● **INSTRUCTIONS FOR THE TASK**:
A single figure is required: the number of lines below that contain "title".

● **DATA LISTING**:
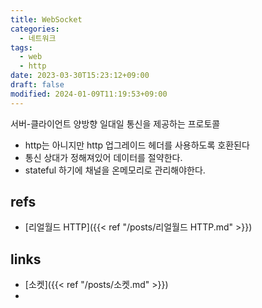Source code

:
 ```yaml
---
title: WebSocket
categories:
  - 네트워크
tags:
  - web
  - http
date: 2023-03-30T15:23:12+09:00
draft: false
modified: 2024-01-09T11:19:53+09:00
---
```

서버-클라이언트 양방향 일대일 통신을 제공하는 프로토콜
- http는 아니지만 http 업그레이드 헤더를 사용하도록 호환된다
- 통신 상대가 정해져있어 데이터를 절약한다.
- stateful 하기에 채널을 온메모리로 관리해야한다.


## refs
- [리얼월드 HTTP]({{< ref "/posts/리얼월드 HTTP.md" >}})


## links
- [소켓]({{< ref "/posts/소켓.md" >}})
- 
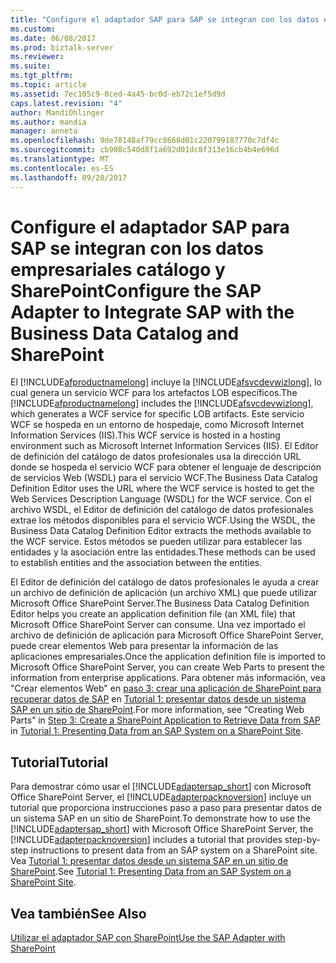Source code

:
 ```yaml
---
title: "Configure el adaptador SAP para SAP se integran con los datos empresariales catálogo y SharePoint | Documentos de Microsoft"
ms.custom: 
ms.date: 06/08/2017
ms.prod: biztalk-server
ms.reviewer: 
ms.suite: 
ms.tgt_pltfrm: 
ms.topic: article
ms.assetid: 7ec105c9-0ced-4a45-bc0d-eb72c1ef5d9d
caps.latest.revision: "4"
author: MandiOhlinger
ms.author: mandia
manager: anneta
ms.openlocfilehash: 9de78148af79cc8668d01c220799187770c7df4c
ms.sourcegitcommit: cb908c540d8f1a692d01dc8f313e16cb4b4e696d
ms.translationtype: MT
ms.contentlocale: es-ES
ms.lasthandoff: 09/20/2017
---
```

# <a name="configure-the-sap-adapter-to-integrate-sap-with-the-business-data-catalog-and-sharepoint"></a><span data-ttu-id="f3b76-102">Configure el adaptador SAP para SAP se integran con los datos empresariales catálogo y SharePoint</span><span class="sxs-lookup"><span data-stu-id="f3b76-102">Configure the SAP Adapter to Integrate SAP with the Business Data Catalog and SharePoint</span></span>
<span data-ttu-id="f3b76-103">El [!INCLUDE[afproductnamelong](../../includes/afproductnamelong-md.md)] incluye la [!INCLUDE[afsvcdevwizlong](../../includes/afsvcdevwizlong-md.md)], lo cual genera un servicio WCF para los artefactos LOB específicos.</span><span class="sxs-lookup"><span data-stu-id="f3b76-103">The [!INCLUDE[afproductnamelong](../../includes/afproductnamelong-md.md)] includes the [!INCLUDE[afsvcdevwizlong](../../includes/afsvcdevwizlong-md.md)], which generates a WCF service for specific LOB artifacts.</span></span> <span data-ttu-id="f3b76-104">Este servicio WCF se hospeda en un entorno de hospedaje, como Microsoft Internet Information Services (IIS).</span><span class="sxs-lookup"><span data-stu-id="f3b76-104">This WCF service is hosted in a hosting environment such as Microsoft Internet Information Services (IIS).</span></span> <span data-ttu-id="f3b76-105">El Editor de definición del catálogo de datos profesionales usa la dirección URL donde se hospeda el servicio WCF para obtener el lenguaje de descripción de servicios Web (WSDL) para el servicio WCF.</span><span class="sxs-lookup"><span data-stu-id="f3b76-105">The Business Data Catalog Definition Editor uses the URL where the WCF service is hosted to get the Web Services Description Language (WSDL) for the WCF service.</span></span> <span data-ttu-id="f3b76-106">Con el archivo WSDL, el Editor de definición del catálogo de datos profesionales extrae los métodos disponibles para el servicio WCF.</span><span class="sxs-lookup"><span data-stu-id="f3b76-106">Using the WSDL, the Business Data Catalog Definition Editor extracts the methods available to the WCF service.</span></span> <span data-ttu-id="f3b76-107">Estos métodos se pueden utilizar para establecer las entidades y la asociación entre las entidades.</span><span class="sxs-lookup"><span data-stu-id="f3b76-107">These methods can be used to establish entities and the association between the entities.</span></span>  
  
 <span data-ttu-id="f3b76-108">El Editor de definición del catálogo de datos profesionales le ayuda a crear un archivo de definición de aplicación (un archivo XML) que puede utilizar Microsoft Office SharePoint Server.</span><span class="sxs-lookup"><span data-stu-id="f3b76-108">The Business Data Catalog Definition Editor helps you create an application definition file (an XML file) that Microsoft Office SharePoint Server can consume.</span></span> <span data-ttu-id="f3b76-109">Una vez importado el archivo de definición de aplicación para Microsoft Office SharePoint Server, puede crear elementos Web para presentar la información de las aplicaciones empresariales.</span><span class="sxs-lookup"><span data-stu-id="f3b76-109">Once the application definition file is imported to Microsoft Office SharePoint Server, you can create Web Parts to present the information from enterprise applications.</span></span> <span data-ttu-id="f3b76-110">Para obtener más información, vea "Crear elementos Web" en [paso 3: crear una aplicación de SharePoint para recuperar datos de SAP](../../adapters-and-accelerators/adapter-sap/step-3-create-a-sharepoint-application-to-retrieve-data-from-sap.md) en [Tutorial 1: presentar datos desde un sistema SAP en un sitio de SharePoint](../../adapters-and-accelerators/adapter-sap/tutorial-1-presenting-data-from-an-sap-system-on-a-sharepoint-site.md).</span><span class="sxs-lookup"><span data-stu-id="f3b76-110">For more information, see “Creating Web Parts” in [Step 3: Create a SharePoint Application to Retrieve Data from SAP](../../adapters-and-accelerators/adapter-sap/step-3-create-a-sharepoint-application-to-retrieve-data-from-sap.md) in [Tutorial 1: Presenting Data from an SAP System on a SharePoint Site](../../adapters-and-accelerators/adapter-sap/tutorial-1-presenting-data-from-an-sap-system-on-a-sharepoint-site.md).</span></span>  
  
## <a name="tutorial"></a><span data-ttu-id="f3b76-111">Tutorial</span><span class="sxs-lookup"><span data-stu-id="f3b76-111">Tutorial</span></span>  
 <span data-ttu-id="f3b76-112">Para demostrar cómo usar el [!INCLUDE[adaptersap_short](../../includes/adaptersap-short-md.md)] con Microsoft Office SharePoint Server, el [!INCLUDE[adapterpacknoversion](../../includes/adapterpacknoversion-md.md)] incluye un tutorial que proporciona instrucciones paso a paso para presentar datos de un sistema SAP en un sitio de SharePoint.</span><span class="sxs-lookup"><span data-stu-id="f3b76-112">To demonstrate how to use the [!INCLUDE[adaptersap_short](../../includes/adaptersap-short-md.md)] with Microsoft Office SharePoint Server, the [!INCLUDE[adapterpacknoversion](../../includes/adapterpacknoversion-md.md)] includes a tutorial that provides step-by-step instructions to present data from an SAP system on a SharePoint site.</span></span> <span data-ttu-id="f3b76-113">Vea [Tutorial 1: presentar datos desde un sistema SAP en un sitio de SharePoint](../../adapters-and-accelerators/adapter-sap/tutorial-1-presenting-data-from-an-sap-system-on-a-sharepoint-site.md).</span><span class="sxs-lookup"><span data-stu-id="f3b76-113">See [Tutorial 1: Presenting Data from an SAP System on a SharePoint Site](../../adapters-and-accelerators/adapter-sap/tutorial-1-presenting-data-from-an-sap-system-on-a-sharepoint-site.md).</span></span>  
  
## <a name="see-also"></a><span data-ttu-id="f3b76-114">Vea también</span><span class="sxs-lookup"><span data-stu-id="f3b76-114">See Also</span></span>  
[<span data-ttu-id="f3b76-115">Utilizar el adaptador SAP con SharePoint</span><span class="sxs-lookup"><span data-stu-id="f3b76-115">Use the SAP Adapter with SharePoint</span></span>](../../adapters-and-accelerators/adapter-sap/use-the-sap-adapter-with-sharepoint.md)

● **YOUR RESPONSE**:
2